Perhaps just as troubling is the anti-consumer sentiment woven throughout the opinion and what that portends for future consumer actions. Newby portrays the relationship between the borrower and lender as at arms-length, presuming that both share access to the same information and are at equal footing throughout a loan transaction.

And rather than impose upon the lender the obligation to make truthful disclosure, he puts the onus on the borrower to question whether disclosures are accurate.

“Bumpers completed this loan transaction without first asking about the amount of the discount he was receiving or considering whether another lender would have offered better terms, though he was aware he was free to do so,” Newby wrote.

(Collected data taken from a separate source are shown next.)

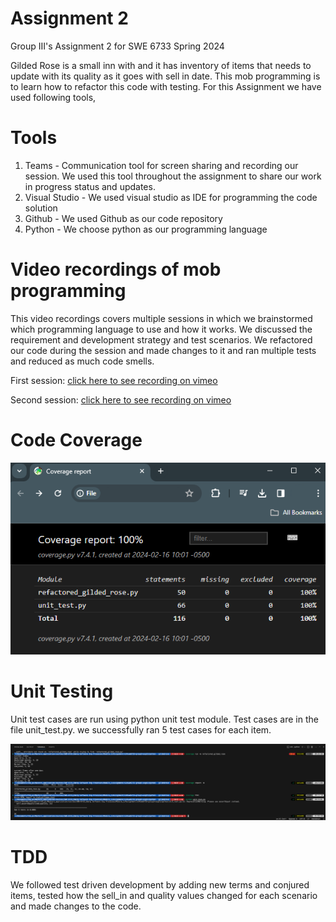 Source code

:# Assignment 2
Group III's  Assignment 2 for SWE 6733 Spring 2024

Gilded Rose is a small inn with and it has inventory of items that needs to update with its quality as it goes with sell in date. This mob programming is to learn how to refactor this code with testing.
For this Assignment we have used following tools,

# Tools
1. Teams - Communication tool for screen sharing and recording our session. We used this tool throughout the assignment to share our work in progress status and updates.
2. Visual Studio - We used visual studio as IDE for programming the code solution
3. Github - We used Github as our code repository
4. Python - We choose python as our programming language

# Video recordings of mob programming
This video recordings covers multiple sessions in which we brainstormed which programming language to use and how it works. We discussed the requirement and development strategy and test scenarios.
We refactored our code during the session and made changes to it and ran multiple tests and reduced as much code smells.

First session: [click here to see recording on vimeo](https://vimeo.com/913707923)

Second session: [click here to see recording on vimeo](https://vimeo.com/913708064)

# Code Coverage
![](assets/code-coverage.png)


# Unit Testing

Unit test cases are run using python unit test module. Test cases are in the file unit_test.py. we successfully ran 5 test cases for each item.

![](assets/test-results.png)


# TDD

We followed test driven development by adding new terms and conjured items, tested how the sell_in and quality values changed for each scenario and made changes to the code.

Referring to the claim of excessive title company charges, he added, “As with the loan itself, Bumpers declined to shop around for a less settlement service provider, even though he was aware he was free to do so.”

“The whole idea of showing reliance in these situations is absurd,” said Margot Saunders. “It’s a murky box. There’s no transparency, there’s no real shopping, there’s no ability of even the most sophisticated consumers to parse all of the details and all of the multiple moving parts in a mortgage and get a good deal.”